◆ **Task prompt**
For the entries below, print exactly the lines between the line holding "we are talking" and the line holding "talking about kilobytes", inclusive, and nothing else.
── Provided material
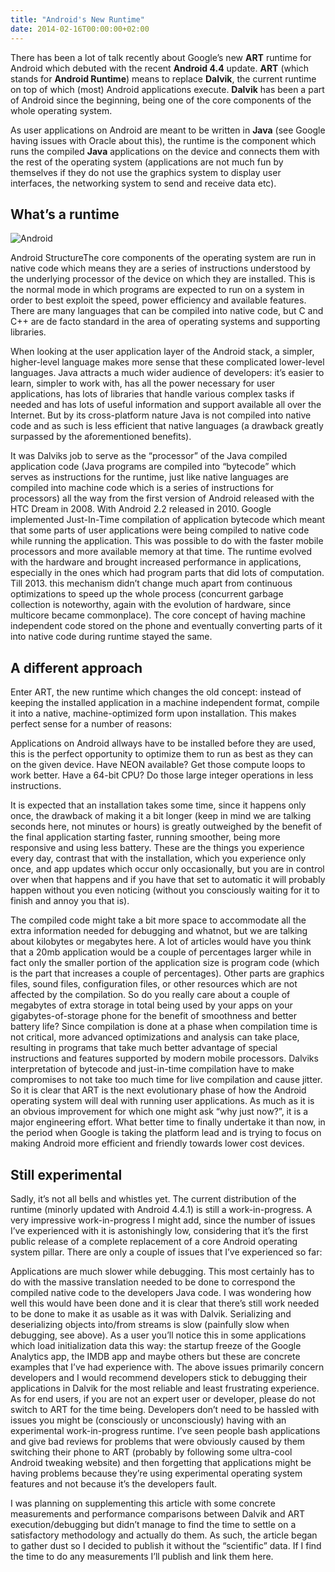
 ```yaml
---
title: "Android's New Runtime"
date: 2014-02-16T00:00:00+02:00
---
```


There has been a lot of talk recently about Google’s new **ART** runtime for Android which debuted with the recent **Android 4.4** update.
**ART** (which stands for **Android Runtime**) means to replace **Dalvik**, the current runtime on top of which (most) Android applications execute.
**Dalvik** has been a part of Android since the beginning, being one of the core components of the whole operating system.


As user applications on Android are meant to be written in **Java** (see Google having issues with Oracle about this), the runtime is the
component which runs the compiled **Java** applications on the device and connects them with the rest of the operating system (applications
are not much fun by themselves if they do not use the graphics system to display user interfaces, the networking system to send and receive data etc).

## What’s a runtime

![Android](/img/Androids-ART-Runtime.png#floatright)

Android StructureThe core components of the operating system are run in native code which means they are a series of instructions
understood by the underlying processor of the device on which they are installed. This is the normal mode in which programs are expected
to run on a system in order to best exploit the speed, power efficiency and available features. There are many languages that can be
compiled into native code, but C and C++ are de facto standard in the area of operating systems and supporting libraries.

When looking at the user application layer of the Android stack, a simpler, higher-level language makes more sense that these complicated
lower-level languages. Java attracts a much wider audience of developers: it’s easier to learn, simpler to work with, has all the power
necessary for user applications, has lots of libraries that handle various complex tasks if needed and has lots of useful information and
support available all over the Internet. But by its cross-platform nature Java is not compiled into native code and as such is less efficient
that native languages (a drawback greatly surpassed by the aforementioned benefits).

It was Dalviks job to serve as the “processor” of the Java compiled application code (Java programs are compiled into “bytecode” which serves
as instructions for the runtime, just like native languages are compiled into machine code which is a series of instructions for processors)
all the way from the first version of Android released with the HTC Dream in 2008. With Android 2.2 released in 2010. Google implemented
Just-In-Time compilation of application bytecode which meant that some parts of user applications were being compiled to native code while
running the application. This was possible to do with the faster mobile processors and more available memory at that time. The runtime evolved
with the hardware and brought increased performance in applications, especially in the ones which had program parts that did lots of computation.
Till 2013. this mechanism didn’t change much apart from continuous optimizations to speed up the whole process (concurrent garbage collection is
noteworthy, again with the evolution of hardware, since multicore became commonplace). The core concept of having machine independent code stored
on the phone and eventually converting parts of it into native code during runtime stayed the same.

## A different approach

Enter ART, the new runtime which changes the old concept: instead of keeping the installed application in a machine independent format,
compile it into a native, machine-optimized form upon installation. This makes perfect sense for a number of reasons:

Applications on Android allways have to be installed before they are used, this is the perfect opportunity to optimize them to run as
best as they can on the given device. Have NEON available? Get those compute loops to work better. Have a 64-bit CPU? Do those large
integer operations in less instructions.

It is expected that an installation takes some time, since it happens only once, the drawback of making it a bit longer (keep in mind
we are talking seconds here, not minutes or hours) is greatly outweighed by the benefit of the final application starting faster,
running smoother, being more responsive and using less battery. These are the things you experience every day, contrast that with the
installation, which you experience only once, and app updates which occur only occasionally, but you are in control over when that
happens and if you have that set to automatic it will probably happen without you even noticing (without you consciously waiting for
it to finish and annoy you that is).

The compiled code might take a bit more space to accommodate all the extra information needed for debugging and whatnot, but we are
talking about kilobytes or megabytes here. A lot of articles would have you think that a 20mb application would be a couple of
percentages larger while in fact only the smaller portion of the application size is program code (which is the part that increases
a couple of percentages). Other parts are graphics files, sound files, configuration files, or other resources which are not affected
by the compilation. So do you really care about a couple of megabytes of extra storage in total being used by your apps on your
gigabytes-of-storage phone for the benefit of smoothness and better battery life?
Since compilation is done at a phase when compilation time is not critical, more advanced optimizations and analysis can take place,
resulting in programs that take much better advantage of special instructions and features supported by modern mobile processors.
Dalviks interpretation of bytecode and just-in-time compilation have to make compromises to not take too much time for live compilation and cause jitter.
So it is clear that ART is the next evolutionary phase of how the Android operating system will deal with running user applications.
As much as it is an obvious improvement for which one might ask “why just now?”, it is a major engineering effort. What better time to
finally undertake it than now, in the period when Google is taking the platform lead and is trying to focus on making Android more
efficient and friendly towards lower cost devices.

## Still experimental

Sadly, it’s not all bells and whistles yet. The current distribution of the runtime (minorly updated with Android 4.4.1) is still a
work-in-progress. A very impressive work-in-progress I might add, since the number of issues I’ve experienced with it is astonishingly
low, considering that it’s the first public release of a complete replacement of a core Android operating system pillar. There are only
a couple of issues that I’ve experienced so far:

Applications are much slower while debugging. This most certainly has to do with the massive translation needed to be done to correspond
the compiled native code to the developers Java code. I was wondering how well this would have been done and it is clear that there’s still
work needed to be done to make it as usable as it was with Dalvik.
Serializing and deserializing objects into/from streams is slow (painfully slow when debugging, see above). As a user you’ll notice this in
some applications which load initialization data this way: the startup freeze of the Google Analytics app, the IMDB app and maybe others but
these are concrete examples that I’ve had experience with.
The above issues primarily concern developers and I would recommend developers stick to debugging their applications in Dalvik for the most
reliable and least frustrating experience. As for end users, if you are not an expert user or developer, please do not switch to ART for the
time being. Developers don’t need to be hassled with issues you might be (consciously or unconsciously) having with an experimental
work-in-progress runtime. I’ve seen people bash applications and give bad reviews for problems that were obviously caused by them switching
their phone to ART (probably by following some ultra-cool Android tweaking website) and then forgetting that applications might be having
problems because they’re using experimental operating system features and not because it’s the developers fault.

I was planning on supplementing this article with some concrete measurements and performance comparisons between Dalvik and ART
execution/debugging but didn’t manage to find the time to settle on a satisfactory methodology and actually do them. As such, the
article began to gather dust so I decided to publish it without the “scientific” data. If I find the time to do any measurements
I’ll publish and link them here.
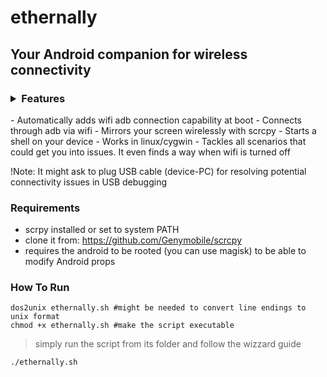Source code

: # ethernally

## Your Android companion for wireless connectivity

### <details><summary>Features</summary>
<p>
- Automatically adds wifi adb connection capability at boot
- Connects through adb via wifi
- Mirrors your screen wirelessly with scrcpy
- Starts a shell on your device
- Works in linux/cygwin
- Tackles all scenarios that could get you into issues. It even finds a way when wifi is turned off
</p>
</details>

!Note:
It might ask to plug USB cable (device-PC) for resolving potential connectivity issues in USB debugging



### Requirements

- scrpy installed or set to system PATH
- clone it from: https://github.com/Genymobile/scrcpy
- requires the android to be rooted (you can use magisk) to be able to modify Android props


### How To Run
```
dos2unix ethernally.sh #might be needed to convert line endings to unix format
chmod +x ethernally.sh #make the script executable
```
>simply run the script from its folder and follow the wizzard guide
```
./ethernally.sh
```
────
◆ **Result**
we are talking seconds here, not minutes or hours) is greatly outweighed by the benefit of the final application starting faster,
running smoother, being more responsive and using less battery. These are the things you experience every day, contrast that with the
installation, which you experience only once, and app updates which occur only occasionally, but you are in control over when that
happens and if you have that set to automatic it will probably happen without you even noticing (without you consciously waiting for
it to finish and annoy you that is).

The compiled code might take a bit more space to accommodate all the extra information needed for debugging and whatnot, but we are
talking about kilobytes or megabytes here. A lot of articles would have you think that a 20mb application would be a couple of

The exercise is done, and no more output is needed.